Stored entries
-------

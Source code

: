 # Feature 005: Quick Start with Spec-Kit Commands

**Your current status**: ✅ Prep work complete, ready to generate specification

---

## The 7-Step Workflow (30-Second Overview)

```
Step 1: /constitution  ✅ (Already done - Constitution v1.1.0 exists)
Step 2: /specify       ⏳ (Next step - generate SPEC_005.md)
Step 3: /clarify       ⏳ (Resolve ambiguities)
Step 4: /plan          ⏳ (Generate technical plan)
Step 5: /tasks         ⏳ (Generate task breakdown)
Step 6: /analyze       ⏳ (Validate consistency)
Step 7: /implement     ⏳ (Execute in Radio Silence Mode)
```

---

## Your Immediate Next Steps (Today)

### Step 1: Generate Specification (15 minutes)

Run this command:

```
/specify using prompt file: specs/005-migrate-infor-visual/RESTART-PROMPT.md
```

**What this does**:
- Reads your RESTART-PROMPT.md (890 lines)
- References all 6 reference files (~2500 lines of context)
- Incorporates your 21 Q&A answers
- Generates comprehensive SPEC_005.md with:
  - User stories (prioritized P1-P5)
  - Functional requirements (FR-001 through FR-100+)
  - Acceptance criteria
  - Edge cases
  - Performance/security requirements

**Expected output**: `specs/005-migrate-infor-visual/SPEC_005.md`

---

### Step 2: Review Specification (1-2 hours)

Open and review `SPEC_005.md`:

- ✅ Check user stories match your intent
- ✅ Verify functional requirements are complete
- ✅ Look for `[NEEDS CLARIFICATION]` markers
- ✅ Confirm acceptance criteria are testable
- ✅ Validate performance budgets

-------

→ **Aim of the task**: What do the lines from the one with "- Generates comprehensive" through the last line of the entries say? Print them word for word, both ends included, and nothing else.

→ **Your response**:
- Generates comprehensive SPEC_005.md with:
  - User stories (prioritized P1-P5)
  - Functional requirements (FR-001 through FR-100+)
  - Acceptance criteria
  - Edge cases
  - Performance/security requirements

**Expected output**: `specs/005-migrate-infor-visual/SPEC_005.md`

---

### Step 2: Review Specification (1-2 hours)

Open and review `SPEC_005.md`:

- ✅ Check user stories match your intent
- ✅ Verify functional requirements are complete
- ✅ Look for `[NEEDS CLARIFICATION]` markers
- ✅ Confirm acceptance criteria are testable
- ✅ Validate performance budgets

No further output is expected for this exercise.